Among the dozens of comments, tweets, shares and blog comments I have received in the past few days, there is one that stands out for me as a shining example of empathy, understanding and bucket list spirit. KH shared this on my blog:
When I was diagnosed with cancer 9 years ago that was my one biggest regret at the time…that my life did not have any significance, that there wasn’t one dream of anything I had wanted to do with my life come to fruition. That made me incredibly sad.
Yes I know as a mom of 3 and now a grandmother of 4 people told me that was my legacy. But I had other dreams that were important to me on a bucket list that at that time had done nothing but sit and collect dust. They were always my someday thoughts, my one day I will do this wishes. Things I had wanted to do with my life.

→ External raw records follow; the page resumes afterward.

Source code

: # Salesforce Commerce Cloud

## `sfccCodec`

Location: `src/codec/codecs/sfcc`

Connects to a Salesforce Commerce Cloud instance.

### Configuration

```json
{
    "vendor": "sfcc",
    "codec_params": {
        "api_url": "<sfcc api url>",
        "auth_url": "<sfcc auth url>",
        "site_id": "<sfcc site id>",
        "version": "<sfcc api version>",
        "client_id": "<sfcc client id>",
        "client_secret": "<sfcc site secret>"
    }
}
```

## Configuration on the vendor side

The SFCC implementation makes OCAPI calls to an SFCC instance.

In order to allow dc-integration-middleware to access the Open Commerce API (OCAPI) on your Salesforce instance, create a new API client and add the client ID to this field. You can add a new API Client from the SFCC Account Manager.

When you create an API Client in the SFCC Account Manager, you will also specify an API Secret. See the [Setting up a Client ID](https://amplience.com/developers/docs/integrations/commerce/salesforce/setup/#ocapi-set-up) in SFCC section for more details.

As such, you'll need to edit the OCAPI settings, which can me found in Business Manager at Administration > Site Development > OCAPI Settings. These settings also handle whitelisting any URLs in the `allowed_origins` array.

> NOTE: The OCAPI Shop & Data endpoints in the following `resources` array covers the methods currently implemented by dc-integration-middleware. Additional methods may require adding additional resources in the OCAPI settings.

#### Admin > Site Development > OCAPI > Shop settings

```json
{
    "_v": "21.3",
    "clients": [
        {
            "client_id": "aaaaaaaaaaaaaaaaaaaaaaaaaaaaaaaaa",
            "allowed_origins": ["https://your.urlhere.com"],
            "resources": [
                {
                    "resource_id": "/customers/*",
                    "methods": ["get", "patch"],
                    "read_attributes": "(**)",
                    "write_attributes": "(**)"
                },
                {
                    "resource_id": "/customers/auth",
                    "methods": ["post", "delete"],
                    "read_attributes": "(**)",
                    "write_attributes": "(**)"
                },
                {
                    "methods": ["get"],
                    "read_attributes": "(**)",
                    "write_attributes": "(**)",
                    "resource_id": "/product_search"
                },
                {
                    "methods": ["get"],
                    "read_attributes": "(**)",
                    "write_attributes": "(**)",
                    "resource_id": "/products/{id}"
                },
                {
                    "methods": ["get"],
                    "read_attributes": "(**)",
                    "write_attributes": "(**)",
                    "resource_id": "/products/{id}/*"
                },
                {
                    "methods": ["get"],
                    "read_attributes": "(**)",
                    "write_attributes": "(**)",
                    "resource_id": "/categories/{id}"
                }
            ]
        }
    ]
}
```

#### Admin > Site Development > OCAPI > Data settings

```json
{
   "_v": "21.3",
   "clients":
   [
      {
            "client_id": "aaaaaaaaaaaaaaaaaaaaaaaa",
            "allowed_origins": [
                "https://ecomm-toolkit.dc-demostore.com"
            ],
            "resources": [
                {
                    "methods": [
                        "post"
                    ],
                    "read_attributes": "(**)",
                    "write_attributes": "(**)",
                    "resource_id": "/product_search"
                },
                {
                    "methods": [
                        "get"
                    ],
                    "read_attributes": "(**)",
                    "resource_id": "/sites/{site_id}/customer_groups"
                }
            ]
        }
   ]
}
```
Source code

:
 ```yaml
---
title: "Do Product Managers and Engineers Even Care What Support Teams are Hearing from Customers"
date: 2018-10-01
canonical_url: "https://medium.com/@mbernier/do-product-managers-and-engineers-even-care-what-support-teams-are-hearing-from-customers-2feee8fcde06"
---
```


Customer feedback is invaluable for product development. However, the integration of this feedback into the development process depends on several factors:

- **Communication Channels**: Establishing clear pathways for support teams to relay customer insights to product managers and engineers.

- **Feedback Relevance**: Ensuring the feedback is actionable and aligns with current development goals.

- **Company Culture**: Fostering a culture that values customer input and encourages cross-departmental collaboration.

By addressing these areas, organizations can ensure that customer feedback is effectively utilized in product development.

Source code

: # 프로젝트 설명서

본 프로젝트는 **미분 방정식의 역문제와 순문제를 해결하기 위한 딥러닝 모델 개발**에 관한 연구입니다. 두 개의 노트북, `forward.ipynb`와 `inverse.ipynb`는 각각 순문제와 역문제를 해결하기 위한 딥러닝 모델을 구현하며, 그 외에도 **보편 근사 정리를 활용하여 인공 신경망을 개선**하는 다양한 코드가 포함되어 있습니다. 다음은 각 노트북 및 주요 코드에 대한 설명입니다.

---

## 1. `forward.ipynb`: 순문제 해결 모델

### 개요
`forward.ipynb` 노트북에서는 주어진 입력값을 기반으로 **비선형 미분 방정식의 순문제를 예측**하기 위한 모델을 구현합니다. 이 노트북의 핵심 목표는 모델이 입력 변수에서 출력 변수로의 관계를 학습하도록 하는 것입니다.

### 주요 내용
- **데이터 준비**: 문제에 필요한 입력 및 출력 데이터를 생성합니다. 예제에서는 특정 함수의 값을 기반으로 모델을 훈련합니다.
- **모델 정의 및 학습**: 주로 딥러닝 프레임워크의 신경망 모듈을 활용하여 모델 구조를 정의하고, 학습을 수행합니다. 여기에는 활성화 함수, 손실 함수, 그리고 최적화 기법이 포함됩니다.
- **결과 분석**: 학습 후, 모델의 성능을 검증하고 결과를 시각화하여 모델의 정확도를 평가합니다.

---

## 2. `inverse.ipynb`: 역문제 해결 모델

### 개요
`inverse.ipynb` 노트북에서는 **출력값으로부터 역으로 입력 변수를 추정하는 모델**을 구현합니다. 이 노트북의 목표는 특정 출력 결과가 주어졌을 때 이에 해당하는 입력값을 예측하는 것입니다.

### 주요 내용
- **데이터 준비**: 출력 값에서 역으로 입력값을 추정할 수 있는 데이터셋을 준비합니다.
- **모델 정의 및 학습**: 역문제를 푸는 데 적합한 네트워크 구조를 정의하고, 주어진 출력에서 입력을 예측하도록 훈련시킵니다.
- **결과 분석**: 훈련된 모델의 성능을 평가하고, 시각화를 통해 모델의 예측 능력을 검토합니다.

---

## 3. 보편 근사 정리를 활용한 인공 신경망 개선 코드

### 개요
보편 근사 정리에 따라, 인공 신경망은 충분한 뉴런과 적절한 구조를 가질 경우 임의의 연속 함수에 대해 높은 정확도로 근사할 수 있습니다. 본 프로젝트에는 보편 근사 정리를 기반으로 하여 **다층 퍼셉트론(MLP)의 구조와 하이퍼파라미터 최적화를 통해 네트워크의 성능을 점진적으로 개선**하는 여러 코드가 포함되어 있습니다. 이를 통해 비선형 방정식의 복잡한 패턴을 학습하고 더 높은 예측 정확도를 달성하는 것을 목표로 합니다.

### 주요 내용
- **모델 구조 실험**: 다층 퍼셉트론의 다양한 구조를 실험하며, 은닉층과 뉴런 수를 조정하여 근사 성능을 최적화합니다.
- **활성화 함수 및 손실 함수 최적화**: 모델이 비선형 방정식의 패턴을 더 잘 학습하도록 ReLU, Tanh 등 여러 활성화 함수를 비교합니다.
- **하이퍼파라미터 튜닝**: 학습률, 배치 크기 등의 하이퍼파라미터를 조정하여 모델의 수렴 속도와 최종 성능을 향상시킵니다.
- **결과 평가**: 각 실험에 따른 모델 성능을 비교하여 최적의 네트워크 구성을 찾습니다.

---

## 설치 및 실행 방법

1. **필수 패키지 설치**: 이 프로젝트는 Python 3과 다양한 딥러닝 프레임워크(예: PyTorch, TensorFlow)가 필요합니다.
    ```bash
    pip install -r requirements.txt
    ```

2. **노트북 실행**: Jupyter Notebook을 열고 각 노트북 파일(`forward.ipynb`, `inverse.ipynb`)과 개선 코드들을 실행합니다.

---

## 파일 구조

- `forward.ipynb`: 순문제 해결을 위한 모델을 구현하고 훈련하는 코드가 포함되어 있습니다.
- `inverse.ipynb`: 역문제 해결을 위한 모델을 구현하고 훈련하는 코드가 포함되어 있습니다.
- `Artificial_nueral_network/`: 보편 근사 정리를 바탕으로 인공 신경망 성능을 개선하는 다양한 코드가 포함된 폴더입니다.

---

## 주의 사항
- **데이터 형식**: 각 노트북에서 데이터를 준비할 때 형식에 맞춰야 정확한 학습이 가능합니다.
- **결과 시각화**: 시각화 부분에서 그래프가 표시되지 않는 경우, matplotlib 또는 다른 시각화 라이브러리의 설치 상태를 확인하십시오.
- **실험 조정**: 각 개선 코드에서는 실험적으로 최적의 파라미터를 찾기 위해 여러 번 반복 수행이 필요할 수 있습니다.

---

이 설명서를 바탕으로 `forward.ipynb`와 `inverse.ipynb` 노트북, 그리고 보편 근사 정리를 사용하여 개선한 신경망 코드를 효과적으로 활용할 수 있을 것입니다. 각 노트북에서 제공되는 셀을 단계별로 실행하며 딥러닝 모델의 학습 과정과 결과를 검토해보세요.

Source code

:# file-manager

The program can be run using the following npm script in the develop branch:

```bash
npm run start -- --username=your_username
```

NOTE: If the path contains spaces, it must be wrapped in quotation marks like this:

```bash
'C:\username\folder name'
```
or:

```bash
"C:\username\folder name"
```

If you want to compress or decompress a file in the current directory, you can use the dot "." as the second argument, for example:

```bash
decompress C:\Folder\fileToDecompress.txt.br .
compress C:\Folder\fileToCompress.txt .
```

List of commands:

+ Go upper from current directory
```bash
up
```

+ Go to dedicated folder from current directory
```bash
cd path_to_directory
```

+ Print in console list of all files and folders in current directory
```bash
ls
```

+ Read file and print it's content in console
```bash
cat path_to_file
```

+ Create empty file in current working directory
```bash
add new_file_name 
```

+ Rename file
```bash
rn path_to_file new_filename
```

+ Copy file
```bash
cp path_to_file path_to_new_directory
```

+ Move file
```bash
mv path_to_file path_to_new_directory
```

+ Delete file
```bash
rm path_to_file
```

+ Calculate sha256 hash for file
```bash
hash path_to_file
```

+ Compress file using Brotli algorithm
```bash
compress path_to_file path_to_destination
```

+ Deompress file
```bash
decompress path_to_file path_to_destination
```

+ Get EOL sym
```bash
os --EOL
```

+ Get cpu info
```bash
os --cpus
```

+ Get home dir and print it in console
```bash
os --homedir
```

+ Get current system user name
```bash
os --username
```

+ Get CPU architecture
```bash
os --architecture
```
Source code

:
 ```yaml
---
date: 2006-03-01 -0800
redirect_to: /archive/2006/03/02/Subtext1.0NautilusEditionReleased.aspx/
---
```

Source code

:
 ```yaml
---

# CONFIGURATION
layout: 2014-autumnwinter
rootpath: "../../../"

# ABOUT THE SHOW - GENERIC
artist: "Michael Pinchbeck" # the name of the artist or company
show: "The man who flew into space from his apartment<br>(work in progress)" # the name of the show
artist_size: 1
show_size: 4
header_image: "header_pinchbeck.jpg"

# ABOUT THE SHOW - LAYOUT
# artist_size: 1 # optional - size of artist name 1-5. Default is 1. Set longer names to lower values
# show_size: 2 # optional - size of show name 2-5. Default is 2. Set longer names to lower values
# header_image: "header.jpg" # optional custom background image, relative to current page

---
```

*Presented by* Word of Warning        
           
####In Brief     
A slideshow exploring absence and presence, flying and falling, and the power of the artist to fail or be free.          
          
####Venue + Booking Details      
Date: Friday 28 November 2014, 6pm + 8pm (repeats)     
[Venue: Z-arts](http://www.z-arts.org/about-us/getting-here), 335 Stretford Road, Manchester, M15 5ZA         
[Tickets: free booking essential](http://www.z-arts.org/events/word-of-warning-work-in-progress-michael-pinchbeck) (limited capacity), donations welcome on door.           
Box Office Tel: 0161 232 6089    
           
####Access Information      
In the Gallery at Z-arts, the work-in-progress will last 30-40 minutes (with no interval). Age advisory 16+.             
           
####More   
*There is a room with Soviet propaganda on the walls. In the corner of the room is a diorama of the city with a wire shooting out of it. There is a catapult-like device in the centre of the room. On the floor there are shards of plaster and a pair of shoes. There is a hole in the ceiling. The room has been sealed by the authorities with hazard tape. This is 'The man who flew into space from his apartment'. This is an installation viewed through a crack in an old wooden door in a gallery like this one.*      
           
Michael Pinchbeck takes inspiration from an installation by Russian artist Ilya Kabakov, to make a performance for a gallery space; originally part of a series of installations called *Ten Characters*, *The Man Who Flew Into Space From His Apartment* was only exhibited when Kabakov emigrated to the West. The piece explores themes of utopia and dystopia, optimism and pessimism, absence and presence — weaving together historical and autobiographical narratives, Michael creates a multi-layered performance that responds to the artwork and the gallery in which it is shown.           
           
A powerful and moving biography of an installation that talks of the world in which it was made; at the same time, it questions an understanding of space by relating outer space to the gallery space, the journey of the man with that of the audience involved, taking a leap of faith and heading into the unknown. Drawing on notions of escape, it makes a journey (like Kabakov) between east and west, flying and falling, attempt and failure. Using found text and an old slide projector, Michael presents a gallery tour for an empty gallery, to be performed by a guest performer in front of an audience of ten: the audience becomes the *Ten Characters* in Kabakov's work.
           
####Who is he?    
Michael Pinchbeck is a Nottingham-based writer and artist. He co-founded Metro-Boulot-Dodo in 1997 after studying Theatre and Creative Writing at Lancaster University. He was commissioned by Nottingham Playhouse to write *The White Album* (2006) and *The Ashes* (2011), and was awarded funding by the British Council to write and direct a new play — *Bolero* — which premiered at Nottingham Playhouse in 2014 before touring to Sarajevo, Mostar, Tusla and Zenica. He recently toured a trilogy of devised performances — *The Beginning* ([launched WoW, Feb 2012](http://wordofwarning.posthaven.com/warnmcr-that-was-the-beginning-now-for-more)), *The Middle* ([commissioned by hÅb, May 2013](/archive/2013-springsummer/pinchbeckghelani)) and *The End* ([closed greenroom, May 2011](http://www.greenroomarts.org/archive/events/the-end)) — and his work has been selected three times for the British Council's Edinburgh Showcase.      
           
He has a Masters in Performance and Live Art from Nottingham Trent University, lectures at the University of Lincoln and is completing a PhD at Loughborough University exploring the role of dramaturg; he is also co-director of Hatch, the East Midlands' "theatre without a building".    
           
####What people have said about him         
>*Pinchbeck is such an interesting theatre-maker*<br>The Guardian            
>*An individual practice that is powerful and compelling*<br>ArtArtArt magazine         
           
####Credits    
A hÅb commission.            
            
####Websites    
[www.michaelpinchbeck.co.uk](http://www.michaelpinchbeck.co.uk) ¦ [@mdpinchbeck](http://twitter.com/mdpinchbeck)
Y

The great news is I am doing them now – true it is slowly, because as you say the financial hardships of this disease deplete your resources in more ways than one – but I am doing them. And as a result of accomplishing a couple of those things on my bucket list I feel more complete somehow, that if I were to perish tomorrow it would be okay. My life will have meant something.
This foundation you have begun is doing that for you – and it will eventually help thousands of other people as well. Thank you for bringing your idea to life ♡ I will share this with those that I know in an effort to help you realize your dream. And your sister is right…you are in the top 5%, in all the ways that count.
Over the past eight months I have shared this amazing person’s sadness and feelings of insignificance and have learned to find meaning in my writing and now in the formation of the Foundation. KH is absolutely right and, in saying so, has become a significant part of my life.
She is exactly the person we are reaching out to at the Bucket List Foundation. Precisely the kind of woman who should be living her bucket list goals and inspiring others in the fight to not just survive, but thrive, in the face of life-threatening illness.
KH, you are far from insignificant. Your legacy extends far beyond the love, support and inspiration you bring to your children and grandchildren.
For me, you epitomize the reason I am so happily exhausted today.